I feel like I've neglected the blog this week, but luckily that translates into having plenty of material to feed it with right now.
Once again I've been super busy. On a professional level I've dropped my portfolio with Harpers magazine, then at the New Yorker. I've also been in for a chat at R/GA and with Mike Joyce of Stereotype design
RGA was a great experience, a massive company housing what seemed like thousands of buzzing creatives dashing back and forth but in reality was a mere 300+ (!) and discussing their work was really interesting. I wish I'd had something akin to the Ballers Network when I was captaining teams in the past, would have made life so much easier.
Chatting to Mike over at Stereotype was great, made even better because on route the sun came out for the first time in days! We discussed a whole range of topics and it was wonderful to indulge my love for typography in a place adorned with type based posters. I also came away with the delightful business card below (apologies for the poor photography). Thanks for your time Mike!
But I'm getting ahead of myself, right at the start of the week I went to the Inkubator Summer Series, to see a reading of Dusty and The Big Bad World one of three new plays written by women that are being shown (for free) in June.
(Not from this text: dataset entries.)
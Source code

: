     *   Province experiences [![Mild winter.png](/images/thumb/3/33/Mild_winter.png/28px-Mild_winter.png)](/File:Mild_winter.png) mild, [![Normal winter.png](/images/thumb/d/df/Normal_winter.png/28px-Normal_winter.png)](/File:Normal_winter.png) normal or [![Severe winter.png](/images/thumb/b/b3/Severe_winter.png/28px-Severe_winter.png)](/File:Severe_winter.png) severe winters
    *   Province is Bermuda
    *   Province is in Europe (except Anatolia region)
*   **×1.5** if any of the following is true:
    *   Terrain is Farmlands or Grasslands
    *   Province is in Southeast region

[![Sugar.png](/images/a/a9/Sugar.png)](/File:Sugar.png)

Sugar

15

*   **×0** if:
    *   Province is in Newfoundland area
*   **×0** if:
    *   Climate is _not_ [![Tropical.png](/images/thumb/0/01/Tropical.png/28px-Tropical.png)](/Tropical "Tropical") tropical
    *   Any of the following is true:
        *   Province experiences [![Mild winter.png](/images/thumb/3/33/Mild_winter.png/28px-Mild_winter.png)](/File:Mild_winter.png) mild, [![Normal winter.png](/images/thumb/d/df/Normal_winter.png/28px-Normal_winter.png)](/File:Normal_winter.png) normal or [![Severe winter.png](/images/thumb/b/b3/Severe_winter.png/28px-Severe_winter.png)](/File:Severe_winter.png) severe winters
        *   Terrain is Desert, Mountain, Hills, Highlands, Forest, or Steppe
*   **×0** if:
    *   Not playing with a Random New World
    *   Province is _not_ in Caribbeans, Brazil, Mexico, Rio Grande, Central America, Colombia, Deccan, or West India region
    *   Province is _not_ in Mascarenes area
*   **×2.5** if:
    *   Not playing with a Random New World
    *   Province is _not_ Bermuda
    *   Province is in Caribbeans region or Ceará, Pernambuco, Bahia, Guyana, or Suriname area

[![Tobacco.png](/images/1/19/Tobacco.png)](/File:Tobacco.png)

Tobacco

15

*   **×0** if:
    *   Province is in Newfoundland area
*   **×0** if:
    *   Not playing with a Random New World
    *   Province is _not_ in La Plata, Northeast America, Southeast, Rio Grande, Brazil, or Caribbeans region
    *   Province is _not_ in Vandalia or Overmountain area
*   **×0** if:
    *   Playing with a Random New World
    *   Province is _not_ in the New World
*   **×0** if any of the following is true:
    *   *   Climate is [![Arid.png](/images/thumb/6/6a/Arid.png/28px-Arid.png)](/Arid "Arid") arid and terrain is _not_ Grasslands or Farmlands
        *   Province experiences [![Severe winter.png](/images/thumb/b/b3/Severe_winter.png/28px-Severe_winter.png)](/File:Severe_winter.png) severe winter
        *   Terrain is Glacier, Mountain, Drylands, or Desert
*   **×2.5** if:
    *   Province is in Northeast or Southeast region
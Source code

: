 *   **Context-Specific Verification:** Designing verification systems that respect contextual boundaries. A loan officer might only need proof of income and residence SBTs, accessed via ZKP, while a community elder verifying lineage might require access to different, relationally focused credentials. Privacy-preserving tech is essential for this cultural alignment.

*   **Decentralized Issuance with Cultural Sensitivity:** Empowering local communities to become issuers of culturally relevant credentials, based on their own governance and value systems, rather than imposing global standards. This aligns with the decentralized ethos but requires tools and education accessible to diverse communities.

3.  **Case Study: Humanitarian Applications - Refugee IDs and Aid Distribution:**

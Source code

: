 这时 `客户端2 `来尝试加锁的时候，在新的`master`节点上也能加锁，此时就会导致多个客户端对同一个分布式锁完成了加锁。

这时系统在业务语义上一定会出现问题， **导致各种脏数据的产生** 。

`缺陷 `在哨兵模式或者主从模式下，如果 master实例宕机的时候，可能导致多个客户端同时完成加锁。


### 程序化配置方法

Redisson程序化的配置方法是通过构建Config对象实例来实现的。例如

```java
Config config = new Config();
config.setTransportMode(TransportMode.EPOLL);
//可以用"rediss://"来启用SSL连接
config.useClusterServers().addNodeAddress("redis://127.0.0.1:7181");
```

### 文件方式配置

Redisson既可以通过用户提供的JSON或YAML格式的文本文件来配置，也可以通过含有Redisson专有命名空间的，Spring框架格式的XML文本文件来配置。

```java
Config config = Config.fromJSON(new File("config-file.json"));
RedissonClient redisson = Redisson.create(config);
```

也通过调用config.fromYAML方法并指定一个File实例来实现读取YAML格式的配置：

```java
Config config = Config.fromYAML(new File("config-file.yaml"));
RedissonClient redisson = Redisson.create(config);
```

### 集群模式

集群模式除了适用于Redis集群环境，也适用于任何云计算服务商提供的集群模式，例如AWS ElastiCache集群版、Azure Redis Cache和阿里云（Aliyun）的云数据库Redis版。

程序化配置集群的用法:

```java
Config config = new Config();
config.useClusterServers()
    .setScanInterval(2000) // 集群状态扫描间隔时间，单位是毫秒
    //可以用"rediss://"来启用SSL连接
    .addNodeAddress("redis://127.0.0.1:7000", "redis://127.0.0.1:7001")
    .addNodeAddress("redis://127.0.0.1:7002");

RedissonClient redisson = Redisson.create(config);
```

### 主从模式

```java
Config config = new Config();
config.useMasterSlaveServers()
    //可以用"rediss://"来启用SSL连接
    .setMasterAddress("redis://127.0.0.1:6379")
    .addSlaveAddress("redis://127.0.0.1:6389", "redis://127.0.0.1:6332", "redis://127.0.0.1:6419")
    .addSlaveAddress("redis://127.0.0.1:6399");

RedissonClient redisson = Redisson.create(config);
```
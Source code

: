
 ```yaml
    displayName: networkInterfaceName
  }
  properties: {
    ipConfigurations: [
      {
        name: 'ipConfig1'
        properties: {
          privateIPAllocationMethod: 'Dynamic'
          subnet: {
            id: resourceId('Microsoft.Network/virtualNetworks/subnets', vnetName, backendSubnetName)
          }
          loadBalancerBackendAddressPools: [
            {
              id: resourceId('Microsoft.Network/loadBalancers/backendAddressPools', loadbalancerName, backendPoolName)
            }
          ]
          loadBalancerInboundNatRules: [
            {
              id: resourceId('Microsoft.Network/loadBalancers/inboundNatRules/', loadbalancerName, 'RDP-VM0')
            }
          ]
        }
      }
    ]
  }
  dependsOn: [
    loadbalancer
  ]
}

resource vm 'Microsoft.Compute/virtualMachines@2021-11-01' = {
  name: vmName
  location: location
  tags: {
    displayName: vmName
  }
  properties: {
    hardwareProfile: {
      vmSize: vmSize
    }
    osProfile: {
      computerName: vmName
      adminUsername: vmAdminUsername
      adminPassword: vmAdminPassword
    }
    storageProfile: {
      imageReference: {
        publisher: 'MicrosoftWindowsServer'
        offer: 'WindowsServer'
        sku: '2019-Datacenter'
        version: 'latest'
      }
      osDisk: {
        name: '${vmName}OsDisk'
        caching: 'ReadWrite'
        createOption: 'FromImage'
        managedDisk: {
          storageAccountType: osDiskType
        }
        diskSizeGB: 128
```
I had a chat with the co-curator at the interval, who told me that the series is driven by the fact that most new plays never get a second production, so playwrights often miss out on the chance to add new ideas to a script and see them performed, which is what this series aimed to rectify. The playwrights undertake a week long workshop to try new ideas out and develop the material before the reading of the 'new' play takes place at the end of the week, where hopefully it will be well received and possibly lead to a second production.
Dusty and The Big Bad World was fantastic; funny, emotive, sensitive and political. A brief synopsis is on the website, but I really hope this play gets a second production somewhere as it was too good not to be seen by a greater audience.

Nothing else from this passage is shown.